Of course, attorneys are not guarantors of a successful outcome, nor are they answerable for every "error of judgment in the conduct of a case or for every mistake which may occur in practice." 2175 Lemoine Ave. v. Finco, Inc., 272 N.J. Super. 478, 486 (App. Div.), certif. denied, 137 N.J. 311 (1994); see also Model Jury Charge, supra, 5.51A ("The law recognizes that the practice of law according to standard legal practice will not necessarily prevent a poor result.").
As with the imposition of a duty of care, the formulation of standards defining such a duty is a function of the courts. Estate of Desir ex rel. Estiverne v. Vertus, 214 N.J. 303, 322 (2013). The Court has emphasized that common law rules concerning not only the existence, but also the scope, of a duty of care must "generate intelligent and sensible rules to govern future conduct." Id. at 323 (quoting Hopkins v. Fox & Lazo Realtors, 132 N.J. 426, 439 (1993)). The scope of a duty imposed by the law must be neither so specific as to reach only the outcome in a particular case nor so broad that it "unintentionally impos[es] liability in situations far beyond the parameters" of the case under review. Ibid.

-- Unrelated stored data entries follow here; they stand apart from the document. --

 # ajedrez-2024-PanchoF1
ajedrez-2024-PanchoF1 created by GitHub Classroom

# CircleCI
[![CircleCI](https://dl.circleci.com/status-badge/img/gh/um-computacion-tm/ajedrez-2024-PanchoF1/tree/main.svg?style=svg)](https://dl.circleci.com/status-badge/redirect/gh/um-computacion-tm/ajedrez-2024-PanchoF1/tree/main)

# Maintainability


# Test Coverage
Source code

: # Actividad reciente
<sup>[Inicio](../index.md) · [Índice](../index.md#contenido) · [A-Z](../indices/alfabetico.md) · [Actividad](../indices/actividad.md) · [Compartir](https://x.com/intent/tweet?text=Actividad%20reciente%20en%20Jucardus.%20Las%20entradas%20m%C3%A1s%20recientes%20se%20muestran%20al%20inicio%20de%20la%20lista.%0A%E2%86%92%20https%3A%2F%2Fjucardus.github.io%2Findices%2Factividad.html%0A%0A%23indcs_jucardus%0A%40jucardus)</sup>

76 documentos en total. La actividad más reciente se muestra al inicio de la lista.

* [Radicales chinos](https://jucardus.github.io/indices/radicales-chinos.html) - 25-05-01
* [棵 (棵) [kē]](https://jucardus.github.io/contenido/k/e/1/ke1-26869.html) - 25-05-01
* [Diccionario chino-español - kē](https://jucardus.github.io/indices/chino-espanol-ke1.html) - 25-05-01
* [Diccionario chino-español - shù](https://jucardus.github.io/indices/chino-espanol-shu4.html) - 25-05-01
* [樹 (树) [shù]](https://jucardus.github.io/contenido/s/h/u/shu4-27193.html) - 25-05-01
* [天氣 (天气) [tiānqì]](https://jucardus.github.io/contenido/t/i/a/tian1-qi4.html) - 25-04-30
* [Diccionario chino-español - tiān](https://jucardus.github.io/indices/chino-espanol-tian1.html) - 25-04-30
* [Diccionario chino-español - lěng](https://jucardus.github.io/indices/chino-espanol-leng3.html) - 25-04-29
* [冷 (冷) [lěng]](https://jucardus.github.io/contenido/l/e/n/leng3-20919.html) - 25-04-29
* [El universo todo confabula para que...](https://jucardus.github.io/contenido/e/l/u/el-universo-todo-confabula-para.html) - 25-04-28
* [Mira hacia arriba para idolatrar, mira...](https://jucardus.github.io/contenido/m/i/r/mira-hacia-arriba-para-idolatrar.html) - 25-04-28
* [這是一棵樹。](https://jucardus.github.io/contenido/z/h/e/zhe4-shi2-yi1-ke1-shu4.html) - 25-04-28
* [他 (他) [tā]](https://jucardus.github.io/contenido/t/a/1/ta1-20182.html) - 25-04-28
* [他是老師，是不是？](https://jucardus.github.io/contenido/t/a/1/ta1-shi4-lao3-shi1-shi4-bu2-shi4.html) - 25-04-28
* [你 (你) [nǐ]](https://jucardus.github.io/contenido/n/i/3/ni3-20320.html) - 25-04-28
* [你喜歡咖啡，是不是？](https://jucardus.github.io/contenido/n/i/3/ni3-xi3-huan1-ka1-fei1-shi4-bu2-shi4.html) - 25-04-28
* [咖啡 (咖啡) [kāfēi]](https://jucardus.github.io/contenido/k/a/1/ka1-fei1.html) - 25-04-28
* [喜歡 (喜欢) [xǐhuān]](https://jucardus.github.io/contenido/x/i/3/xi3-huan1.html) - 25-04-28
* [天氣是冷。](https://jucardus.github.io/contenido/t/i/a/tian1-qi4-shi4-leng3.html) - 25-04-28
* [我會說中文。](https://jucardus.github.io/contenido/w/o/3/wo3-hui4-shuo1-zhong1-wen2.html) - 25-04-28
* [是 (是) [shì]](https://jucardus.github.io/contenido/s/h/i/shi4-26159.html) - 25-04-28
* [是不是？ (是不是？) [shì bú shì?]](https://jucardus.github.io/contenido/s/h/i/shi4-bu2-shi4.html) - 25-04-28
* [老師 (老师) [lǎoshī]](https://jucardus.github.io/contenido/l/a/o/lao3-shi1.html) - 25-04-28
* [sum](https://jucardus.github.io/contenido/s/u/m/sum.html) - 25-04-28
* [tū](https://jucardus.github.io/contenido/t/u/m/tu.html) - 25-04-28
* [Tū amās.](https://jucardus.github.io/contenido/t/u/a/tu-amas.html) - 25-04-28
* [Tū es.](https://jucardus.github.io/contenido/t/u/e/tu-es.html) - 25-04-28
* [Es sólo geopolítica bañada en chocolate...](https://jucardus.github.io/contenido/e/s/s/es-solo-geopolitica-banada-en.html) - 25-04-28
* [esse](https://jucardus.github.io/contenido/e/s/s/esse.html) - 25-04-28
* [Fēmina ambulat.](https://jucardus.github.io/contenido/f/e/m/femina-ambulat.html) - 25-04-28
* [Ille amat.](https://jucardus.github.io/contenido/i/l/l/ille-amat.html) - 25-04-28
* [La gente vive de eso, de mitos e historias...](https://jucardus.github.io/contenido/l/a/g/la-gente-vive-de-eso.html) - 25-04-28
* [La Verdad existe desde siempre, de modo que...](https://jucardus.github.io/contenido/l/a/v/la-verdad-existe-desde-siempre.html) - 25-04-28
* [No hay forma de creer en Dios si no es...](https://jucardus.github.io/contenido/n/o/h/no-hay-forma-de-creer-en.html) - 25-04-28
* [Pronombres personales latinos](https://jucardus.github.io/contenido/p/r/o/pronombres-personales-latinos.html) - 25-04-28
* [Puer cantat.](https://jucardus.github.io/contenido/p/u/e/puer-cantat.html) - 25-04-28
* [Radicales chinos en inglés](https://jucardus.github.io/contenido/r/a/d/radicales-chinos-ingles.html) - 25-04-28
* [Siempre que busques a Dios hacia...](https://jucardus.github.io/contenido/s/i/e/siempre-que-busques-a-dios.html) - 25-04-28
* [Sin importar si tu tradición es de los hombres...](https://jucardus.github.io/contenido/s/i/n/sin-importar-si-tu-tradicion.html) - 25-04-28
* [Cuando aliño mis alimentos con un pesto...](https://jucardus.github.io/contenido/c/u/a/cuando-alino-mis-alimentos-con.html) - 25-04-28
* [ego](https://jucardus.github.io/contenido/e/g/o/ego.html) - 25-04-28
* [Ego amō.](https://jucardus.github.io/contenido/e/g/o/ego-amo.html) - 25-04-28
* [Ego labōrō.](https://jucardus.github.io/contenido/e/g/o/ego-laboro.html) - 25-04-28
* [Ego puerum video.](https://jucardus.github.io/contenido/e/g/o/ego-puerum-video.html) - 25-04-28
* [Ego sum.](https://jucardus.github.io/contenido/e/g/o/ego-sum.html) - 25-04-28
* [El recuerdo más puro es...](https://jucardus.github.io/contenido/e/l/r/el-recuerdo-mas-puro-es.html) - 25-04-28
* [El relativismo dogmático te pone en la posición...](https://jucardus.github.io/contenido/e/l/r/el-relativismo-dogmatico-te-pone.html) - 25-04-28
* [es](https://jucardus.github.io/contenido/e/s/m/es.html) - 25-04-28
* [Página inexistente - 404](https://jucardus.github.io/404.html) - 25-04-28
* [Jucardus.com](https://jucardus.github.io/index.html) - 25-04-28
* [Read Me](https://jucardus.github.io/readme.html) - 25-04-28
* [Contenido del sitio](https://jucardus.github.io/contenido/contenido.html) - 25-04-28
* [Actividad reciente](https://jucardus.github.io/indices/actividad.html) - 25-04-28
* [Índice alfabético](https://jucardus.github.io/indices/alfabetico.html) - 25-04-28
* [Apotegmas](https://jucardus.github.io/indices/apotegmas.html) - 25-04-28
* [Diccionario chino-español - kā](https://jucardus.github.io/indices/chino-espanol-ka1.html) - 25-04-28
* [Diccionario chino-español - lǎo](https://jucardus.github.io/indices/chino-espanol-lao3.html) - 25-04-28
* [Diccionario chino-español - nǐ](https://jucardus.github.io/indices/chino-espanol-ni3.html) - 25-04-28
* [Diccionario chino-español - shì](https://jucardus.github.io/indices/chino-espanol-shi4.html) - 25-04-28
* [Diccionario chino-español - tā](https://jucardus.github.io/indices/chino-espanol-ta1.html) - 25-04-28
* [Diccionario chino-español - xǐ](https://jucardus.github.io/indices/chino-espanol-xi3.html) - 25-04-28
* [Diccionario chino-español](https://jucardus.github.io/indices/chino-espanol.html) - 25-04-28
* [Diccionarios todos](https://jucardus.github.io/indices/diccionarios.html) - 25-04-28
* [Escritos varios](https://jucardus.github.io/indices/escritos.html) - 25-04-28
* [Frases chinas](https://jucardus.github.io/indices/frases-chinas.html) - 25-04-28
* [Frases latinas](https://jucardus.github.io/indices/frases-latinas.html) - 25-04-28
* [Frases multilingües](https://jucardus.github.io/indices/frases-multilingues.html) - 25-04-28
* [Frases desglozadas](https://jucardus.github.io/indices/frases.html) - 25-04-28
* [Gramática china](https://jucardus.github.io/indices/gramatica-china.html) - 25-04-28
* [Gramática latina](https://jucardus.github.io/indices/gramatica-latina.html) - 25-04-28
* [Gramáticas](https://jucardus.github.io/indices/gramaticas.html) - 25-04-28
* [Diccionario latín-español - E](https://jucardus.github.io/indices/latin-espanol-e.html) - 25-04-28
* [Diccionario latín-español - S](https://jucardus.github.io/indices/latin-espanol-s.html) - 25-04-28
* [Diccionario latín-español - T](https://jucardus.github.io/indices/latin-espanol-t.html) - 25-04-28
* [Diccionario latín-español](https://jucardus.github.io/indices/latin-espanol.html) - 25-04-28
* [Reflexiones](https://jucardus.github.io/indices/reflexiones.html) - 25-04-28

In accordance with this reasoning, courts have defined the standard of care imposed on attorneys "in rather broad terms," since an attorney's responsibilities in any given representation will "vary with the circumstances presented." Ziegelheim, supra, 128 N.J. at 260; see also St. Pius X, supra, 88 N.J. at 588 ("What constitutes a reasonable degree of care is not to be considered in a vacuum but with reference to the type of service the attorney undertakes to perform."); Conklin, supra, 145 N.J. at 413 ("Malpractice in furnishing legal advice is a function of the specific situation and the known predilections of the client.").
The particular conduct required of an attorney to meet the broadly-delineated standard of care is "ordinarily circumstantially dependent." Gilles, supra, 345 N.J. Super. at 127. This makes sense because the standard of care asks what competent and diligent attorneys would do under circumstances similar to those of the particular attorney accused of malpractice. Restatement of Lawyers, supra, § 52. What constitutes satisfactory diligence, for example, turns on factors including, but not limited to "the scope of the representation," "the client's instructions," "the importance of the matter to the client," "the cost of the effort, customary practice, and the time available." Restatement of Lawyers, supra, § 52 comment d; cf. St. Pius X, supra, 88 N.J. at 588 (reasonable degree of care is determined by considering "the type of service the attorney undertakes to perform."); Lerner, supra, 359 N.J. Super. at 217-18 (the degree of care owed by the attorney "is framed," and can be limited by, the agreed-upon undertaking). Another relevant circumstance is the client's sophistication or lack thereof. Conklin, supra, 145 N.J. at 415 ("[S]ome clients may sufficiently understand aspects of a financial transaction . . . so as not to impose [an obligation] on their lawyer to explain the transaction in detail."); In re Wallace, 104 N.J. 589, 593 (1986)(where the client was "elderly and infirm and particularly dependent on her attorney's judgment," the attorney breached fiduciary duty by merely following the client's instructions). With respect to competency, application of the standard requires consideration of circumstances such as "time pressures, uncertainty about facts or law, the varying means by which different competent lawyers seek to accomplish the same client goal, and the impossibility that all clients will reach their goals." Restatement of Lawyers, supra, § 52 comment b.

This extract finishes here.